Do Antidepressants Cause Mania?
There has been a tradition for many years that tricyclic or MAOI antidepressants may cause mania. It seems intuitively obvious that this should be the case. However, against this intuition is the face that both lithium and ECT, as well as carbamazepine, appear in some respects to be both antidepressant and antimanic. Based on this one might wonder whether all agents that were antidepressants should not also be antimanic. At present the only studies of tricyclic antidepressants given in mania suggest that they too may be antimanic (5). Why then the belief that antidepressants may cause mania?

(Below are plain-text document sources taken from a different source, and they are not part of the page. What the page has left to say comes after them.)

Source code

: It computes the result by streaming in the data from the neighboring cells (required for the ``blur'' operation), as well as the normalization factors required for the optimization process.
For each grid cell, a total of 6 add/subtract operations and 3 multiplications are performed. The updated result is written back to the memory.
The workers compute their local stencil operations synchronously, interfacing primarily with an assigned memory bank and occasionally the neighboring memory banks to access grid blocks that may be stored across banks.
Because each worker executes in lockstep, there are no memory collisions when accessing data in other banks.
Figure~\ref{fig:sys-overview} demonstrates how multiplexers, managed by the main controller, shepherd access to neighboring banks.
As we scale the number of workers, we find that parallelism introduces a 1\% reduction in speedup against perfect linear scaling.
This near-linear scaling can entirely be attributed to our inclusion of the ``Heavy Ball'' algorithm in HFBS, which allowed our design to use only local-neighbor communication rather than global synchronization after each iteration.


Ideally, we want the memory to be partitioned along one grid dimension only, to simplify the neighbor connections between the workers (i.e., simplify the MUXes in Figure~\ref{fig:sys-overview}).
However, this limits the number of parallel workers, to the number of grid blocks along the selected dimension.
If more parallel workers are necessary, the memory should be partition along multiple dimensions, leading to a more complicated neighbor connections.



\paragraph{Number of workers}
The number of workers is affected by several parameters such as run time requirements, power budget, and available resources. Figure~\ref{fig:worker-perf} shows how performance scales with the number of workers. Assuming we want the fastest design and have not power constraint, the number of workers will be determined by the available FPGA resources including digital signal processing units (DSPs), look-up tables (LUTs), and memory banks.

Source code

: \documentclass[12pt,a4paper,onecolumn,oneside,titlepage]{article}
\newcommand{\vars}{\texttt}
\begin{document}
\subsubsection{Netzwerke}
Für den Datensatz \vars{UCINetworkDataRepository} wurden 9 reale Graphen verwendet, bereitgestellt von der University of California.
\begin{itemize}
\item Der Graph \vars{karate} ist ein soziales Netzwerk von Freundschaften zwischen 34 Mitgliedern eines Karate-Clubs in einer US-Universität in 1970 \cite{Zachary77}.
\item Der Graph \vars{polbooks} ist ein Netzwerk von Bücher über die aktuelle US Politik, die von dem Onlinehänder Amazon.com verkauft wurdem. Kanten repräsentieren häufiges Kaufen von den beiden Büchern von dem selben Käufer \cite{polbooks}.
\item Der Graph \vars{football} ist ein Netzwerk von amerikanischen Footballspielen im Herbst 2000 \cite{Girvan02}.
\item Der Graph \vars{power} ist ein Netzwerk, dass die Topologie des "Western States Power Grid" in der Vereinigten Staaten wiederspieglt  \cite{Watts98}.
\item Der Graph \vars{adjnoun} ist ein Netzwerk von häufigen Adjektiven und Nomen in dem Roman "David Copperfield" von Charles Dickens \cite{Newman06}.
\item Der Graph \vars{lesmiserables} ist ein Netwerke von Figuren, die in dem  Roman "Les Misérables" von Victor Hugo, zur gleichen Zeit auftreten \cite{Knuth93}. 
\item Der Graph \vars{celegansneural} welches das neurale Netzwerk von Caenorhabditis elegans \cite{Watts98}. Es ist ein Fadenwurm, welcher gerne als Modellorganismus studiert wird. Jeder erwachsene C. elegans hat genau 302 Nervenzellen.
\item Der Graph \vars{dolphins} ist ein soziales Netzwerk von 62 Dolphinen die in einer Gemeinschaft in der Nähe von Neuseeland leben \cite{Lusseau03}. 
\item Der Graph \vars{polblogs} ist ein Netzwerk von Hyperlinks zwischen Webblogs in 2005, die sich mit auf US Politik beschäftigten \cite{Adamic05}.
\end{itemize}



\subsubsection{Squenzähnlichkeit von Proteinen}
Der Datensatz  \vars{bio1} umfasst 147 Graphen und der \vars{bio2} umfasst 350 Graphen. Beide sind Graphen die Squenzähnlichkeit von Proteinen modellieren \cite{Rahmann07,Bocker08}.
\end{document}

This is partly because all mental health professionals have seen people taking antidepressants become elated. However, a number of studies recently have indicated that there has always been a natural incidence of manic episodes following episodes of depression, even before the availability of the antidepressants or ECT. The implication of this is that individuals recovering from a depression may swing into mania. The opposite also appears to be true in that a number of subjects recovering from mania appear to get depressed. Ordinarily such swings into mania and swings into depression tend to be relatively short-lived and mild
The effects of ECT and antidepressants on this process appear to be to abort what may be otherwise lengthy depressive episodes much more rapidly than would otherwise have been the case. This may lead to the occurrence of a manic swing earlier than would have happened. Such swings occur even on ECT or lithium which are effective antimanic treatments.
We tend to attribute, however, anything that happens to individuals who are on medication to the effects of the medication itself. Because of this there is a natural tendency to attribute episodes of mania that may occur on antidepressants to the action of those antidepressants. In contrast it is not impossible that tricyclic antidepressants and even monoamine oxidase inhibitors might be antimanic agents also.
There are two other factors that tend to obscure the picture. In the case of the tricyclic antidepressants there may be dissociative reactions. These are episodes of confusion, agitation and possible hyperactivity (see Side Effects of Antidepressants). They are more likely in an elderly group of patients. The agitation and hyperactivity may be diagnosed as mania, and the interference drawn that the drugs have caused this mania. However, such reactions ordinarily resolve rapidly once the offending drug is withdrawn whereas a true manic episode should last somewhat longer.
In the case of the monoamine oxidase inhibitors in some instances there may be stimulant effect resembling that produced by amphetamines. This will also resemble mania but differs from mania, in that the state wears off once the monoamine oxidase inhibitor is discontinued.
References
- Healy D: The antidepressant era. Cambridge MA: Harvard University Press; 1987.
- Healy D, Williams JMG: Moods, misattributions and mania. Psychiatr Dev 1989, 7:49-70.
- Small J G, Klapper H H, Kellams J G; Electroconvulsive treatment compared to lithium in the management of manic stress. Archives of General Psychiatry, 45, 727-732. 1988
- Balfour J A, Bryson H M; Valproic acid. A review of its pharmacology and therapeutic potential in indications other than epilepsy. CNS Drugs 1994 2, 144-173.
- Angst J; Switch from depression to mania – a record study over decades between 1920 and 1982. Psychopathology 1985, 18, 140-154.